> **Stored data entries**
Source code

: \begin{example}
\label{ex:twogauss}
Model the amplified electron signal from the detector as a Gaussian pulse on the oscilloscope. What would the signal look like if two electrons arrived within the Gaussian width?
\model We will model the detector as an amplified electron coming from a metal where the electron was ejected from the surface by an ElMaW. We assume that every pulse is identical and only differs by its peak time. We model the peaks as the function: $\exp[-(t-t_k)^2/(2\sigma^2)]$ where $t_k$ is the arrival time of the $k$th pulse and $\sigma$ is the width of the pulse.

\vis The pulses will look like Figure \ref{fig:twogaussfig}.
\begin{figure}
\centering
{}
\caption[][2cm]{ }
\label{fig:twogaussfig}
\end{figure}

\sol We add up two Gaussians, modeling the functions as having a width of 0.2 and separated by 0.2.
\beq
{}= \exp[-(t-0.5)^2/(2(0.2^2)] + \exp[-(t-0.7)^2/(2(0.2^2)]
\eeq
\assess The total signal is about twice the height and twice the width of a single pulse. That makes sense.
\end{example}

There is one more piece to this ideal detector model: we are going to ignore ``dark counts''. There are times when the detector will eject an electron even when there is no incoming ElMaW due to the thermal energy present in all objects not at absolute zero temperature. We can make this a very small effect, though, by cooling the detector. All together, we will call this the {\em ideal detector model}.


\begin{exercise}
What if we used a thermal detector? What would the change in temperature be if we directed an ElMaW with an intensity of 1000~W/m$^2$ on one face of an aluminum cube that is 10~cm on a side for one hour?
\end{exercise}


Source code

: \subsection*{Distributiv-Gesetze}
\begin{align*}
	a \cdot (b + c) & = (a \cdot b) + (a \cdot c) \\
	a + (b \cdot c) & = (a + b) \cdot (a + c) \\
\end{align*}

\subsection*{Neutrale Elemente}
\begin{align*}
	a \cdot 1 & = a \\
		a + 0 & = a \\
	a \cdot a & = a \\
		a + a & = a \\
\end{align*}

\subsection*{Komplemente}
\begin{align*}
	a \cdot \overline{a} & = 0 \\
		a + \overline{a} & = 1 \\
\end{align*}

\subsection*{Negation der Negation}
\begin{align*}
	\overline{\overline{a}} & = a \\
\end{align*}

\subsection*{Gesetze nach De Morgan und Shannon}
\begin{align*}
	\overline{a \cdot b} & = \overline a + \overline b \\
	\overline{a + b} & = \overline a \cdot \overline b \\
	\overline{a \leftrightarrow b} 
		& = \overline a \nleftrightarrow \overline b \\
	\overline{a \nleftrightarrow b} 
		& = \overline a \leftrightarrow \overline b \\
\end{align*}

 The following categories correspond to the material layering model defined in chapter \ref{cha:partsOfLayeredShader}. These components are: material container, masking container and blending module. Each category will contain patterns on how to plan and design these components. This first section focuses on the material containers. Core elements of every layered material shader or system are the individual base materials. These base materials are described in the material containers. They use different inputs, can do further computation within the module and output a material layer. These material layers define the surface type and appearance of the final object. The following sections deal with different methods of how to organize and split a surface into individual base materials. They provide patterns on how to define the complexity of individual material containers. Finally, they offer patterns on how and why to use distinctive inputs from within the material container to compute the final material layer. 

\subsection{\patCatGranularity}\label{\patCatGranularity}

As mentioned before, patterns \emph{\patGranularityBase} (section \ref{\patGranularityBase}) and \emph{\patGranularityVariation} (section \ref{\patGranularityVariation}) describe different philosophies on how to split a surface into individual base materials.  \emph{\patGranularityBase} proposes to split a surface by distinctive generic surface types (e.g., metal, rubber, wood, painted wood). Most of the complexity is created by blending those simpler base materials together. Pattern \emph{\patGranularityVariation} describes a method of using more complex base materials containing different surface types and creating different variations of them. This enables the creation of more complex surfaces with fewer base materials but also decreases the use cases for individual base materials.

> **Work order**
Pull together all lines from the data that mention the word "every".

> **Solution to this problem**
\model We will model the detector as an amplified electron coming from a metal where the electron was ejected from the surface by an ElMaW. We assume that every pulse is identical and only differs by its peak time. We model the peaks as the function: $\exp[-(t-t_k)^2/(2\sigma^2)]$ where $t_k$ is the arrival time of the $k$th pulse and $\sigma$ is the width of the pulse.
 The following categories correspond to the material layering model defined in chapter \ref{cha:partsOfLayeredShader}. These components are: material container, masking container and blending module. Each category will contain patterns on how to plan and design these components. This first section focuses on the material containers. Core elements of every layered material shader or system are the individual base materials. These base materials are described in the material containers. They use different inputs, can do further computation within the module and output a material layer. These material layers define the surface type and appearance of the final object. The following sections deal with different methods of how to organize and split a surface into individual base materials. They provide patterns on how to define the complexity of individual material containers. Finally, they offer patterns on how and why to use distinctive inputs from within the material container to compute the final material layer. 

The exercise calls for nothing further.